Work task
Among the entries below, only the lines from the one with "Initial CRAN submission." through the one with "3. 이 파일을 다이제스트 파일이라고 합니다." are to be retyped, exactly and without pictures.

-- Supplied material follows --

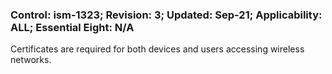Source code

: ### Control: ism-1323; Revision: 3; Updated: Sep-21; Applicability: ALL; Essential Eight: N/A
<p>Certificates are required for both devices and users accessing wireless networks.</p>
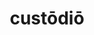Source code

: ---
title: custōdiō
meaning: to guard
ch: [seventeen, f3, f]
pos: verb
inf: custōdīre
secondppstem: custōd
infend: īre
conjugation: fourth
derivative: custody
---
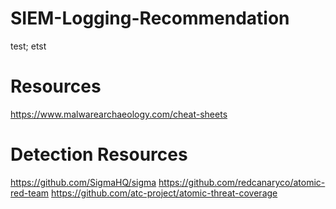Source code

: # SIEM-Logging-Recommendation
test;
etst
# Resources
https://www.malwarearchaeology.com/cheat-sheets

# Detection Resources
https://github.com/SigmaHQ/sigma
https://github.com/redcanaryco/atomic-red-team
https://github.com/atc-project/atomic-threat-coverage
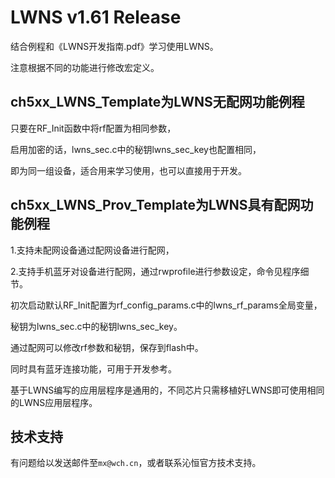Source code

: # LWNS v1.61 Release

结合例程和《LWNS开发指南.pdf》学习使用LWNS。

注意根据不同的功能进行修改宏定义。

## ch5xx_LWNS_Template为LWNS无配网功能例程

只要在RF_Init函数中将rf配置为相同参数，

启用加密的话，lwns_sec.c中的秘钥lwns_sec_key也配置相同，

即为同一组设备，适合用来学习使用，也可以直接用于开发。

## ch5xx_LWNS_Prov_Template为LWNS具有配网功能例程

1.支持未配网设备通过配网设备进行配网，

2.支持手机蓝牙对设备进行配网，通过rwprofile进行参数设定，命令见程序细节。

初次启动默认RF_Init配置为rf_config_params.c中的lwns_rf_params全局变量，

秘钥为lwns_sec.c中的秘钥lwns_sec_key。

通过配网可以修改rf参数和秘钥，保存到flash中。

同时具有蓝牙连接功能，可用于开发参考。

基于LWNS编写的应用层程序是通用的，不同芯片只需移植好LWNS即可使用相同的LWNS应用层程序。

## 技术支持

有问题给以发送邮件至`mx@wch.cn`，或者联系沁恒官方技术支持。
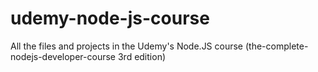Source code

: # udemy-node-js-course
All the files and projects in the Udemy's Node.JS course (the-complete-nodejs-developer-course 3rd edition)
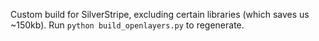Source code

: Custom build for SilverStripe, excluding certain libraries (which saves us ~150kb). 
Run `python build_openlayers.py` to regenerate.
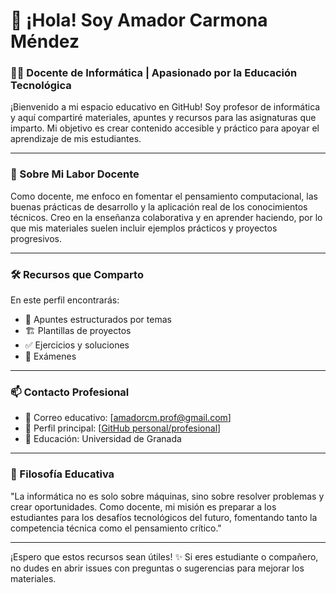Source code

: # 👋 ¡Hola! Soy Amador Carmona Méndez

### 👨‍🏫 Docente de Informática | Apasionado por la Educación Tecnológica

¡Bienvenido a mi espacio educativo en GitHub! Soy profesor de informática y aquí compartiré materiales, apuntes y recursos para las asignaturas que imparto. Mi objetivo es crear contenido accesible y práctico para apoyar el aprendizaje de mis estudiantes.

---

### 🎯 Sobre Mi Labor Docente
Como docente, me enfoco en fomentar el pensamiento computacional, las buenas prácticas de desarrollo y la aplicación real de los conocimientos técnicos. Creo en la enseñanza colaborativa y en aprender haciendo, por lo que mis materiales suelen incluir ejemplos prácticos y proyectos progresivos.

---

### 🛠 Recursos que Comparto
En este perfil encontrarás:
- 📖 Apuntes estructurados por temas
- 🏗 Plantillas de proyectos
- ✅ Ejercicios y soluciones
- 📝 Exámenes

---

### 📫 Contacto Profesional
- 📧 Correo educativo: [amadorcm.prof@gmail.com]
- 🔗 Perfil principal: [[GitHub personal/profesional](https://github.com/Amadorcm/Amadorcm)]
- 🏫 Educación: Universidad de Granada
  
---

### 🌱 Filosofía Educativa
"La informática no es solo sobre máquinas, sino sobre resolver problemas y crear oportunidades. Como docente, mi misión es preparar a los estudiantes para los desafíos tecnológicos del futuro, fomentando tanto la competencia técnica como el pensamiento crítico."

---

¡Espero que estos recursos sean útiles! ✨ Si eres estudiante o compañero, no dudes en abrir issues con preguntas o sugerencias para mejorar los materiales.


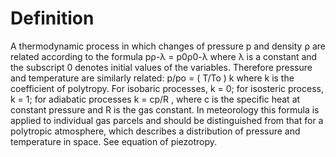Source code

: # Definition

A thermodynamic process in which changes of pressure p and density ρ are
related according to the formula pρ-λ = p0ρ0-λ where λ is a constant and
the subscript 0 denotes initial values of the variables. Therefore
pressure and temperature are similarly related: p/po = ( T/To ) k where
k is the coefficient of polytropy. For isobaric processes, k = 0; for
isosteric process, k = 1; for adiabatic processes k = cp/R , where c is
the specific heat at constant pressure and R is the gas constant. In
meteorology this formula is applied to individual gas parcels and should
be distinguished from that for a polytropic atmosphere, which describes
a distribution of pressure and temperature in space. See equation of
piezotropy.
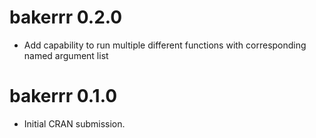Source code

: # bakerrr 0.2.0

* Add capability to run multiple different functions with corresponding named argument list

# bakerrr 0.1.0

* Initial CRAN submission.
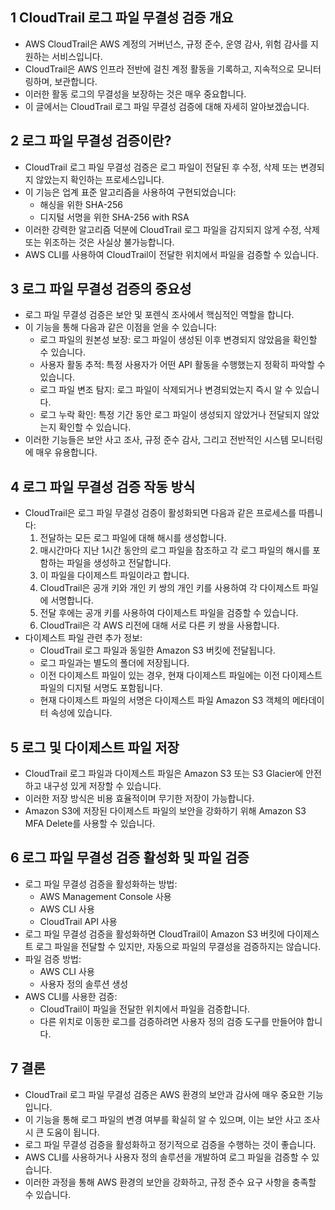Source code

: ## 1 CloudTrail 로그 파일 무결성 검증 개요

- AWS CloudTrail은 AWS 계정의 거버넌스, 규정 준수, 운영 감사, 위험 감사를 지원하는 서비스입니다.
- CloudTrail은 AWS 인프라 전반에 걸친 계정 활동을 기록하고, 지속적으로 모니터링하며, 보관합니다.
- 이러한 활동 로그의 무결성을 보장하는 것은 매우 중요합니다.
- 이 글에서는 CloudTrail 로그 파일 무결성 검증에 대해 자세히 알아보겠습니다.



## 2 로그 파일 무결성 검증이란?

- CloudTrail 로그 파일 무결성 검증은 로그 파일이 전달된 후 수정, 삭제 또는 변경되지 않았는지 확인하는 프로세스입니다.
- 이 기능은 업계 표준 알고리즘을 사용하여 구현되었습니다:
	- 해싱을 위한 SHA-256
	- 디지털 서명을 위한 SHA-256 with RSA
- 이러한 강력한 알고리즘 덕분에 CloudTrail 로그 파일을 감지되지 않게 수정, 삭제 또는 위조하는 것은 사실상 불가능합니다.
- AWS CLI를 사용하여 CloudTrail이 전달한 위치에서 파일을 검증할 수 있습니다.



## 3 로그 파일 무결성 검증의 중요성

- 로그 파일 무결성 검증은 보안 및 포렌식 조사에서 핵심적인 역할을 합니다.
- 이 기능을 통해 다음과 같은 이점을 얻을 수 있습니다:
    - 로그 파일의 원본성 보장: 로그 파일이 생성된 이후 변경되지 않았음을 확인할 수 있습니다.
    - 사용자 활동 추적: 특정 사용자가 어떤 API 활동을 수행했는지 정확히 파악할 수 있습니다.
    - 로그 파일 변조 탐지: 로그 파일이 삭제되거나 변경되었는지 즉시 알 수 있습니다.
    - 로그 누락 확인: 특정 기간 동안 로그 파일이 생성되지 않았거나 전달되지 않았는지 확인할 수 있습니다.
- 이러한 기능들은 보안 사고 조사, 규정 준수 감사, 그리고 전반적인 시스템 모니터링에 매우 유용합니다.



## 4 로그 파일 무결성 검증 작동 방식

- CloudTrail은 로그 파일 무결성 검증이 활성화되면 다음과 같은 프로세스를 따릅니다:
	1. 전달하는 모든 로그 파일에 대해 해시를 생성합니다.
	2. 매시간마다 지난 1시간 동안의 로그 파일을 참조하고 각 로그 파일의 해시를 포함하는 파일을 생성하고 전달합니다.
	3. 이 파일을 다이제스트 파일이라고 합니다.
	4. CloudTrail은 공개 키와 개인 키 쌍의 개인 키를 사용하여 각 다이제스트 파일에 서명합니다.
	5. 전달 후에는 공개 키를 사용하여 다이제스트 파일을 검증할 수 있습니다.
	6. CloudTrail은 각 AWS 리전에 대해 서로 다른 키 쌍을 사용합니다.
- 다이제스트 파일 관련 추가 정보:
	- CloudTrail 로그 파일과 동일한 Amazon S3 버킷에 전달됩니다.
	- 로그 파일과는 별도의 폴더에 저장됩니다.
	- 이전 다이제스트 파일이 있는 경우, 현재 다이제스트 파일에는 이전 다이제스트 파일의 디지털 서명도 포함됩니다.
	- 현재 다이제스트 파일의 서명은 다이제스트 파일 Amazon S3 객체의 메타데이터 속성에 있습니다.



## 5 로그 및 다이제스트 파일 저장

- CloudTrail 로그 파일과 다이제스트 파일은 Amazon S3 또는 S3 Glacier에 안전하고 내구성 있게 저장할 수 있습니다.
- 이러한 저장 방식은 비용 효율적이며 무기한 저장이 가능합니다.
- Amazon S3에 저장된 다이제스트 파일의 보안을 강화하기 위해 Amazon S3 MFA Delete를 사용할 수 있습니다.



## 6 로그 파일 무결성 검증 활성화 및 파일 검증

- 로그 파일 무결성 검증을 활성화하는 방법:
	- AWS Management Console 사용
	- AWS CLI 사용
	- CloudTrail API 사용
- 로그 파일 무결성 검증을 활성화하면 CloudTrail이 Amazon S3 버킷에 다이제스트 로그 파일을 전달할 수 있지만, 자동으로 파일의 무결성을 검증하지는 않습니다.
- 파일 검증 방법:
	- AWS CLI 사용
	- 사용자 정의 솔루션 생성
- AWS CLI를 사용한 검증:
	- CloudTrail이 파일을 전달한 위치에서 파일을 검증합니다.
	- 다른 위치로 이동한 로그를 검증하려면 사용자 정의 검증 도구를 만들어야 합니다.



## 7 결론

- CloudTrail 로그 파일 무결성 검증은 AWS 환경의 보안과 감사에 매우 중요한 기능입니다.
- 이 기능을 통해 로그 파일의 변경 여부를 확실히 알 수 있으며, 이는 보안 사고 조사 시 큰 도움이 됩니다.
- 로그 파일 무결성 검증을 활성화하고 정기적으로 검증을 수행하는 것이 좋습니다.
- AWS CLI를 사용하거나 사용자 정의 솔루션을 개발하여 로그 파일을 검증할 수 있습니다.
- 이러한 과정을 통해 AWS 환경의 보안을 강화하고, 규정 준수 요구 사항을 충족할 수 있습니다.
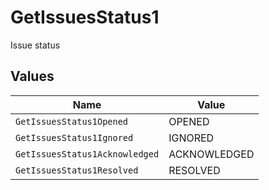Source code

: # GetIssuesStatus1

Issue status


## Values

| Name                           | Value                          |
| ------------------------------ | ------------------------------ |
| `GetIssuesStatus1Opened`       | OPENED                         |
| `GetIssuesStatus1Ignored`      | IGNORED                        |
| `GetIssuesStatus1Acknowledged` | ACKNOWLEDGED                   |
| `GetIssuesStatus1Resolved`     | RESOLVED                       |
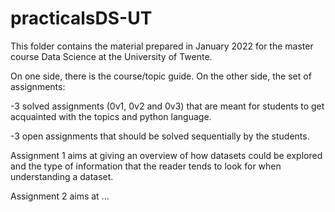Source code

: # practicalsDS-UT

This folder contains the material prepared in January 2022 for the master course Data Science at the University of Twente.

On one side, there is the course/topic guide. On the other side, the set of assignments:

-3 solved assignments (0v1, 0v2 and 0v3) that are meant for students to get acquainted with the topics and python language.

-3 open assignments that should be solved sequentially by the students.

Assignment 1 aims at giving an overview of how datasets could be explored and the type of information that the reader tends to look for when understanding a dataset.

Assignment 2 aims at ...
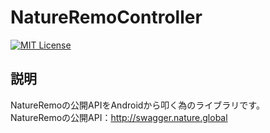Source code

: # NatureRemoController
[![MIT License](http://img.shields.io/badge/license-MIT-blue.svg?style=flat)](../LICENSE)

## 説明
NatureRemoの公開APIをAndroidから叩く為のライブラリです。  
NatureRemoの公開API：http://swagger.nature.global
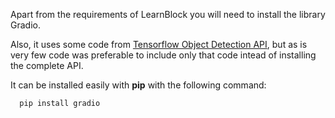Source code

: Apart from the requirements of LearnBlock you will need to install the library Gradio.

Also, it uses some code from [Tensorflow Object Detection API](https://github.com/tensorflow/models/tree/master/research/object_detection), but as is very few code was preferable to include only that code intead of installing the complete API.

It can be installed easily with **pip** with the following command:

      pip install gradio
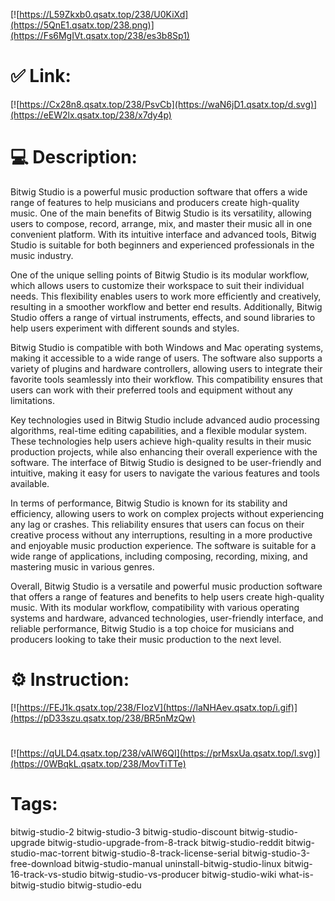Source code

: [![https://L59Zkxb0.qsatx.top/238/U0KiXd](https://5QnE1.qsatx.top/238.png)](https://Fs6MgIVt.qsatx.top/238/es3b8Sp1)
# ✅ Link:
[![https://Cx28n8.qsatx.top/238/PsvCb](https://waN6jD1.qsatx.top/d.svg)](https://eEW2lx.qsatx.top/238/x7dy4p)
# 💻 Description:
Bitwig Studio is a powerful music production software that offers a wide range of features to help musicians and producers create high-quality music. One of the main benefits of Bitwig Studio is its versatility, allowing users to compose, record, arrange, mix, and master their music all in one convenient platform. With its intuitive interface and advanced tools, Bitwig Studio is suitable for both beginners and experienced professionals in the music industry.

One of the unique selling points of Bitwig Studio is its modular workflow, which allows users to customize their workspace to suit their individual needs. This flexibility enables users to work more efficiently and creatively, resulting in a smoother workflow and better end results. Additionally, Bitwig Studio offers a range of virtual instruments, effects, and sound libraries to help users experiment with different sounds and styles.

Bitwig Studio is compatible with both Windows and Mac operating systems, making it accessible to a wide range of users. The software also supports a variety of plugins and hardware controllers, allowing users to integrate their favorite tools seamlessly into their workflow. This compatibility ensures that users can work with their preferred tools and equipment without any limitations.

Key technologies used in Bitwig Studio include advanced audio processing algorithms, real-time editing capabilities, and a flexible modular system. These technologies help users achieve high-quality results in their music production projects, while also enhancing their overall experience with the software. The interface of Bitwig Studio is designed to be user-friendly and intuitive, making it easy for users to navigate the various features and tools available.

In terms of performance, Bitwig Studio is known for its stability and efficiency, allowing users to work on complex projects without experiencing any lag or crashes. This reliability ensures that users can focus on their creative process without any interruptions, resulting in a more productive and enjoyable music production experience. The software is suitable for a wide range of applications, including composing, recording, mixing, and mastering music in various genres.

Overall, Bitwig Studio is a versatile and powerful music production software that offers a range of features and benefits to help users create high-quality music. With its modular workflow, compatibility with various operating systems and hardware, advanced technologies, user-friendly interface, and reliable performance, Bitwig Studio is a top choice for musicians and producers looking to take their music production to the next level.

# ⚙️ Instruction:
[![https://FEJ1k.qsatx.top/238/FIozV](https://laNHAev.qsatx.top/i.gif)](https://pD33szu.qsatx.top/238/BR5nMzQw)
#
[![https://qULD4.qsatx.top/238/vAlW6QI](https://prMsxUa.qsatx.top/l.svg)](https://0WBqkL.qsatx.top/238/MovTiTTe)
# Tags:
bitwig-studio-2 bitwig-studio-3 bitwig-studio-discount bitwig-studio-upgrade bitwig-studio-upgrade-from-8-track bitwig-studio-reddit bitwig-studio-mac-torrent bitwig-studio-8-track-license-serial bitwig-studio-3-free-download bitwig-studio-manual uninstall-bitwig-studio-linux bitwig-16-track-vs-studio bitwig-studio-vs-producer bitwig-studio-wiki what-is-bitwig-studio bitwig-studio-edu





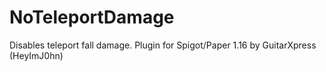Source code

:# NoTeleportDamage
Disables teleport fall damage. Plugin for Spigot/Paper 1.16 by GuitarXpress (HeyImJ0hn)
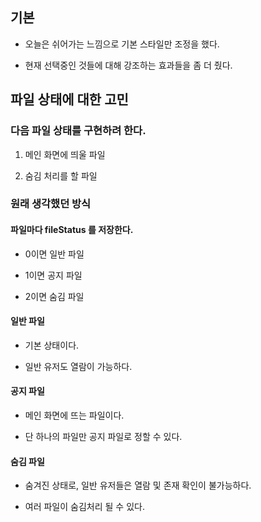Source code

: <div class="block_grey">

## **기본**

-  오늘은 쉬어가는 느낌으로 기본 스타일만 조정을 했다.

- 현재 선택중인 것들에 대해 강조하는 효과들을 좀 더 줬다.

</div>

<div class="block_grey">

## **파일 상태에 대한 고민**

<div class="block_half_transparent">

### **다음 파일 상태를 구현하려 한다.**

1. 메인 화면에 띄울 파일

2. 숨김 처리를 할 파일

</div>

<div class="block_half_transparent">

### **원래 생각했던 방식**

#### **파일마다 fileStatus 를 저장한다.**

- 0이면 일반 파일

- 1이면 공지 파일

- 2이면 숨김 파일

<div class="block_red_transparent">

#### **일반 파일**

- 기본 상태이다.

- 일반 유저도 열람이 가능하다.

</div>

<div class="block_green_transparent">

#### **공지 파일**

- 메인 화면에 뜨는 파일이다.

- 단 하나의 파일만 공지 파일로 정할 수 있다.

</div>

<div class="block_blue_transparent">

#### **숨김 파일**

- 숨겨진 상태로, 일반 유저들은 열람 및 존재 확인이 불가능하다.

- 여러 파일이 숨김처리 될 수 있다.

</div>

</div>

</div>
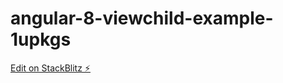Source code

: # angular-8-viewchild-example-1upkgs

[Edit on StackBlitz ⚡️](https://stackblitz.com/edit/angular-8-viewchild-example-1upkgs)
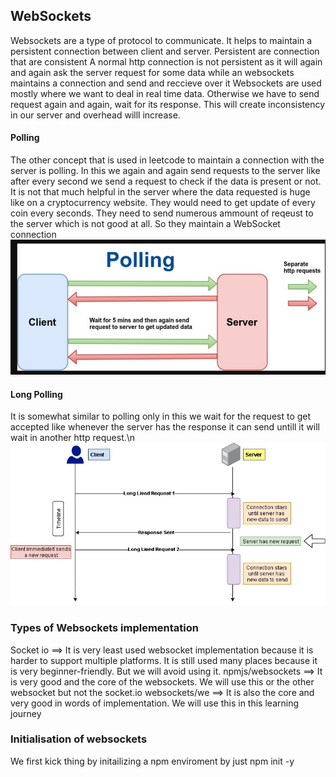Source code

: ## WebSockets
Websockets are a type of protocol to communicate. It helps to maintain a persistent connection between client and server.
Persistent are connection that are consistent
A normal http connection is not persistent as it will again and again ask the server request for some data while an websockets maintains a connection and send and reccieve over it
Websockets are used mostly where we want to deal in real time data. 
Otherwise we have to send request again and again, wait for its response.
This will create inconsistency in our server and overhead willl increase.

#### Polling
The other concept that is used in leetcode to maintain a connection with the server is polling.
In this we again and again send requests to the server like after every second we send a request to check if the data is present or not.
It is not that much helpful in the server where the data requested is huge like on a cryptocurrency website. They would need to get update of every coin every seconds. They need to send numerous ammount of reqeust to the server which is not good at all. So they maintain a WebSocket connection
![alt text](image.png)

#### Long Polling
It is somewhat similar to polling only in this we wait for the request to get accepted like whenever the server has the response it can send untill it will wait in another http request.\n
![alt text](image-1.png)


### Types of Websockets implementation
Socket io ==> It is very least used websocket implementation because it is harder to support multiple platforms. It is still used many places because it is very beginner-friendly. But we will avoid using it. 
npmjs/websockets ==> It is very good and the core of the websockets. We will use this or the other websocket but not the socket.io
websockets/we ==> It is also the core and very good in words of implementation. We will use this in this learning journey


### Initialisation of websockets
We first kick thing by initailizing a npm enviroment by just 
    npm init -y

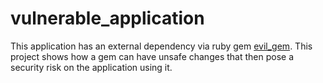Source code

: # vulnerable_application

This application has an external dependency via ruby gem [evil_gem](https://github.com/M4THYOU/evil_gem). This project shows how a gem can have unsafe changes that then pose a security risk on the application using it.

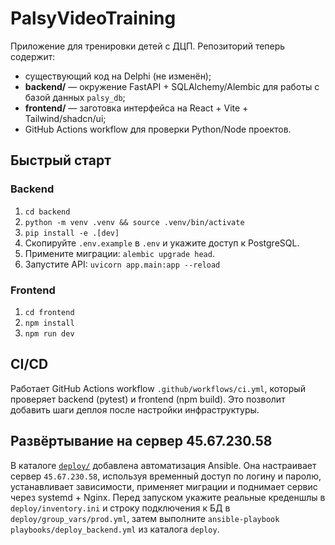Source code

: # PalsyVideoTraining

Приложение для тренировки детей с ДЦП. Репозиторий теперь содержит:

- существующий код на Delphi (не изменён);
- **backend/** — окружение FastAPI + SQLAlchemy/Alembic для работы с базой данных `palsy_db`;
- **frontend/** — заготовка интерфейса на React + Vite + Tailwind/shadcn/ui;
- GitHub Actions workflow для проверки Python/Node проектов.

## Быстрый старт

### Backend
1. `cd backend`
2. `python -m venv .venv && source .venv/bin/activate`
3. `pip install -e .[dev]`
4. Скопируйте `.env.example` в `.env` и укажите доступ к PostgreSQL.
5. Примените миграции: `alembic upgrade head`.
6. Запустите API: `uvicorn app.main:app --reload`

### Frontend
1. `cd frontend`
2. `npm install`
3. `npm run dev`

## CI/CD
Работает GitHub Actions workflow `.github/workflows/ci.yml`, который проверяет backend (pytest) и frontend (npm build). Это позволит добавить шаги деплоя после настройки инфраструктуры.

## Развёртывание на сервер 45.67.230.58

В каталоге [`deploy/`](deploy/README.md) добавлена автоматизация Ansible. Она настраивает сервер `45.67.230.58`, используя временный доступ по логину и паролю, устанавливает зависимости, применяет миграции и поднимает сервис через systemd + Nginx. Перед запуском укажите реальные креденшлы в `deploy/inventory.ini` и строку подключения к БД в `deploy/group_vars/prod.yml`, затем выполните `ansible-playbook playbooks/deploy_backend.yml` из каталога `deploy`.
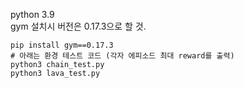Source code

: python 3.9 <br/>
gym 설치시 버전은 0.17.3으로 할 것.

    pip install gym==0.17.3
    # 아래는 환경 테스트 코드 (각자 에피소드 최대 reward를 출력)
    python3 chain_test.py
    python3 lava_test.py
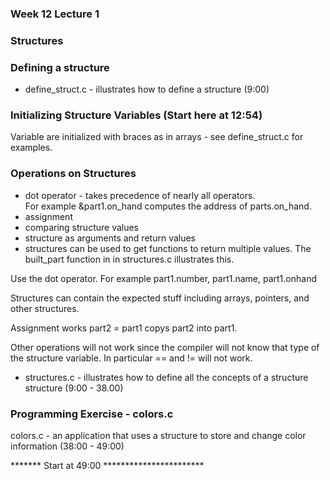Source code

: ### Week 12 Lecture 1

### Structures 


### Defining a structure

* define_struct.c - illustrates how to define a structure (9:00)

### Initializing Structure Variables (Start here at 12:54)

Variable are initialized with braces as in arrays - see define_struct.c for examples.

### Operations on Structures

* dot operator - takes precedence of nearly all operators.  
For example &part1.on_hand computes the address of parts.on_hand.
* assignment
* comparing structure values
* structure as arguments and return values
* structures can be used to get functions to return multiple values.  The built_part function in in structures.c illustrates this.

Use the dot operator.  For example part1.number, part1.name, part1.onhand

Structures can contain the expected stuff including arrays, pointers, and other structures.

Assignment works part2 = part1 copys part2 into part1.

Other operations will not work since the compiler will not know that type of the structure variable.
In particular == and != will not work.



* structures.c - illustrates how to define all the concepts of a structure structure (9:00 - 38.00)

### Programming Exercise - colors.c

colors.c - an application that uses a structure to store and change color information (38:00 - 49:00)

******* Start at 49:00 ***********************



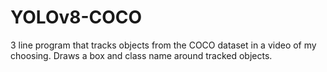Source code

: # YOLOv8-COCO

3 line program that tracks objects from the COCO dataset in a video of my choosing.
Draws a box and class name around tracked objects.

-- Supplied material concluded --

Solution below
* Initial CRAN submission.
Source code

: ## 1 CloudTrail 로그 파일 무결성 검증 개요

- AWS CloudTrail은 AWS 계정의 거버넌스, 규정 준수, 운영 감사, 위험 감사를 지원하는 서비스입니다.
- CloudTrail은 AWS 인프라 전반에 걸친 계정 활동을 기록하고, 지속적으로 모니터링하며, 보관합니다.
- 이러한 활동 로그의 무결성을 보장하는 것은 매우 중요합니다.
- 이 글에서는 CloudTrail 로그 파일 무결성 검증에 대해 자세히 알아보겠습니다.



## 2 로그 파일 무결성 검증이란?

- CloudTrail 로그 파일 무결성 검증은 로그 파일이 전달된 후 수정, 삭제 또는 변경되지 않았는지 확인하는 프로세스입니다.
- 이 기능은 업계 표준 알고리즘을 사용하여 구현되었습니다:
	- 해싱을 위한 SHA-256
	- 디지털 서명을 위한 SHA-256 with RSA
- 이러한 강력한 알고리즘 덕분에 CloudTrail 로그 파일을 감지되지 않게 수정, 삭제 또는 위조하는 것은 사실상 불가능합니다.
- AWS CLI를 사용하여 CloudTrail이 전달한 위치에서 파일을 검증할 수 있습니다.



## 3 로그 파일 무결성 검증의 중요성

- 로그 파일 무결성 검증은 보안 및 포렌식 조사에서 핵심적인 역할을 합니다.
- 이 기능을 통해 다음과 같은 이점을 얻을 수 있습니다:
    - 로그 파일의 원본성 보장: 로그 파일이 생성된 이후 변경되지 않았음을 확인할 수 있습니다.
    - 사용자 활동 추적: 특정 사용자가 어떤 API 활동을 수행했는지 정확히 파악할 수 있습니다.
    - 로그 파일 변조 탐지: 로그 파일이 삭제되거나 변경되었는지 즉시 알 수 있습니다.
    - 로그 누락 확인: 특정 기간 동안 로그 파일이 생성되지 않았거나 전달되지 않았는지 확인할 수 있습니다.
- 이러한 기능들은 보안 사고 조사, 규정 준수 감사, 그리고 전반적인 시스템 모니터링에 매우 유용합니다.



## 4 로그 파일 무결성 검증 작동 방식

- CloudTrail은 로그 파일 무결성 검증이 활성화되면 다음과 같은 프로세스를 따릅니다:
	1. 전달하는 모든 로그 파일에 대해 해시를 생성합니다.
	2. 매시간마다 지난 1시간 동안의 로그 파일을 참조하고 각 로그 파일의 해시를 포함하는 파일을 생성하고 전달합니다.
	3. 이 파일을 다이제스트 파일이라고 합니다.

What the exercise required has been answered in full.